**SOURCE RECORDS:**
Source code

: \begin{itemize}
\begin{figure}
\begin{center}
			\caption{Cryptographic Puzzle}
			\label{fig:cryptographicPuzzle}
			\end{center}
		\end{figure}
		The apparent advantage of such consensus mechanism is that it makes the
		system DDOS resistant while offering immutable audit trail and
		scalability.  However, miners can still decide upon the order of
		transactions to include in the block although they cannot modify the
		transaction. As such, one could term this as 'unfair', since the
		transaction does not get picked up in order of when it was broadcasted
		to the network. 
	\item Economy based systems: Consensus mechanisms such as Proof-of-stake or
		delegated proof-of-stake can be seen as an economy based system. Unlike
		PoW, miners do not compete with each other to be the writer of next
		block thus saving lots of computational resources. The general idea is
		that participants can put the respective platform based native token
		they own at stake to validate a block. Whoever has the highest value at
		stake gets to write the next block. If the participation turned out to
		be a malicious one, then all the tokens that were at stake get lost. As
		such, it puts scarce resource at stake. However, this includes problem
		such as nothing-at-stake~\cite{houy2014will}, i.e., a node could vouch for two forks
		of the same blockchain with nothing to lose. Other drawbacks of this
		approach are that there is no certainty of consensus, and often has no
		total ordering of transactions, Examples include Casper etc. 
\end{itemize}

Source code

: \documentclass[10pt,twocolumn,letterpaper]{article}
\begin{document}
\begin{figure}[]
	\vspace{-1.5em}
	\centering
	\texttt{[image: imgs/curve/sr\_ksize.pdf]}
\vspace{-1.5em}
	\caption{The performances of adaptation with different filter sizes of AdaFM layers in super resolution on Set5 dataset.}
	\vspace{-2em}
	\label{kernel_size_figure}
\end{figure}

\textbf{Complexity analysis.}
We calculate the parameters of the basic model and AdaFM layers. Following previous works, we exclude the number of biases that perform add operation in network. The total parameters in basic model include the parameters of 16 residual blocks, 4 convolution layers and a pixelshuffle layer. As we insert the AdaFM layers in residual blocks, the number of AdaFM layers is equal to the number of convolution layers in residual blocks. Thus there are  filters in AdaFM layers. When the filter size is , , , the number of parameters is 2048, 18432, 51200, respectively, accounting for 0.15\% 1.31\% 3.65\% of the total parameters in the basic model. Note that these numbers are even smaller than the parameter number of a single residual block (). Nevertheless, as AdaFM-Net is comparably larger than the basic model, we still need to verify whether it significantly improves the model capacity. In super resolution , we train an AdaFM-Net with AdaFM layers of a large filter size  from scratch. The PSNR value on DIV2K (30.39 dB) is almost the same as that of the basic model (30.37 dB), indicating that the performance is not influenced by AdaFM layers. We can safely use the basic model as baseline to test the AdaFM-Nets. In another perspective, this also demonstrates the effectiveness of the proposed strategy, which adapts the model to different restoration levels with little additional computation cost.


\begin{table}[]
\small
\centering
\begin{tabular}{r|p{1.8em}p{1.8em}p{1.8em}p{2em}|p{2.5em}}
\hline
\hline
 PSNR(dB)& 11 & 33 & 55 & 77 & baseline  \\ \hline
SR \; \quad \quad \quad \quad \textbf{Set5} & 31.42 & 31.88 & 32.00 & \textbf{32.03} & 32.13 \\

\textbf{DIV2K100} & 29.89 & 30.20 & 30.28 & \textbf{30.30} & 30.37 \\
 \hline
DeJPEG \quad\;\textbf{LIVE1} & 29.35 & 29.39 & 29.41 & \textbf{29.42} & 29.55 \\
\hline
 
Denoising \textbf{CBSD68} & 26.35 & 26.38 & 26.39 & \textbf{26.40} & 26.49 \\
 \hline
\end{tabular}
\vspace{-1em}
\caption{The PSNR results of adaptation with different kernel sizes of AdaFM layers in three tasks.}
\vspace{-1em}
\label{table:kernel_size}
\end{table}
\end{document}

**YOUR ASSIGNMENT:** Please restate the preceding entries word for word.

**ANSWER SPACE:**
Source code

: \begin{itemize}
\begin{figure}
\begin{center}
			\caption{Cryptographic Puzzle}
			\label{fig:cryptographicPuzzle}
			\end{center}
		\end{figure}
		The apparent advantage of such consensus mechanism is that it makes the
		system DDOS resistant while offering immutable audit trail and
		scalability.  However, miners can still decide upon the order of
		transactions to include in the block although they cannot modify the
		transaction. As such, one could term this as 'unfair', since the
		transaction does not get picked up in order of when it was broadcasted
		to the network. 
	\item Economy based systems: Consensus mechanisms such as Proof-of-stake or
		delegated proof-of-stake can be seen as an economy based system. Unlike
		PoW, miners do not compete with each other to be the writer of next
		block thus saving lots of computational resources. The general idea is
		that participants can put the respective platform based native token
		they own at stake to validate a block. Whoever has the highest value at
		stake gets to write the next block. If the participation turned out to
		be a malicious one, then all the tokens that were at stake get lost. As
		such, it puts scarce resource at stake. However, this includes problem
		such as nothing-at-stake~\cite{houy2014will}, i.e., a node could vouch for two forks
		of the same blockchain with nothing to lose. Other drawbacks of this
		approach are that there is no certainty of consensus, and often has no
		total ordering of transactions, Examples include Casper etc. 
\end{itemize}

Source code

: \documentclass[10pt,twocolumn,letterpaper]{article}
\begin{document}
\begin{figure}[]
	\vspace{-1.5em}
	\centering
	\texttt{[image: imgs/curve/sr\_ksize.pdf]}
\vspace{-1.5em}
	\caption{The performances of adaptation with different filter sizes of AdaFM layers in super resolution on Set5 dataset.}
	\vspace{-2em}
	\label{kernel_size_figure}
\end{figure}

\textbf{Complexity analysis.}
We calculate the parameters of the basic model and AdaFM layers. Following previous works, we exclude the number of biases that perform add operation in network. The total parameters in basic model include the parameters of 16 residual blocks, 4 convolution layers and a pixelshuffle layer. As we insert the AdaFM layers in residual blocks, the number of AdaFM layers is equal to the number of convolution layers in residual blocks. Thus there are  filters in AdaFM layers. When the filter size is , , , the number of parameters is 2048, 18432, 51200, respectively, accounting for 0.15\% 1.31\% 3.65\% of the total parameters in the basic model. Note that these numbers are even smaller than the parameter number of a single residual block (). Nevertheless, as AdaFM-Net is comparably larger than the basic model, we still need to verify whether it significantly improves the model capacity. In super resolution , we train an AdaFM-Net with AdaFM layers of a large filter size  from scratch. The PSNR value on DIV2K (30.39 dB) is almost the same as that of the basic model (30.37 dB), indicating that the performance is not influenced by AdaFM layers. We can safely use the basic model as baseline to test the AdaFM-Nets. In another perspective, this also demonstrates the effectiveness of the proposed strategy, which adapts the model to different restoration levels with little additional computation cost.


\begin{table}[]
\small
\centering
\begin{tabular}{r|p{1.8em}p{1.8em}p{1.8em}p{2em}|p{2.5em}}
\hline
\hline
 PSNR(dB)& 11 & 33 & 55 & 77 & baseline  \\ \hline
SR \; \quad \quad \quad \quad \textbf{Set5} & 31.42 & 31.88 & 32.00 & \textbf{32.03} & 32.13 \\

\textbf{DIV2K100} & 29.89 & 30.20 & 30.28 & \textbf{30.30} & 30.37 \\
 \hline
DeJPEG \quad\;\textbf{LIVE1} & 29.35 & 29.39 & 29.41 & \textbf{29.42} & 29.55 \\
\hline
 
Denoising \textbf{CBSD68} & 26.35 & 26.38 & 26.39 & \textbf{26.40} & 26.49 \\
 \hline
\end{tabular}
\vspace{-1em}
\caption{The PSNR results of adaptation with different kernel sizes of AdaFM layers in three tasks.}
\vspace{-1em}
\label{table:kernel_size}
\end{table}
\end{document}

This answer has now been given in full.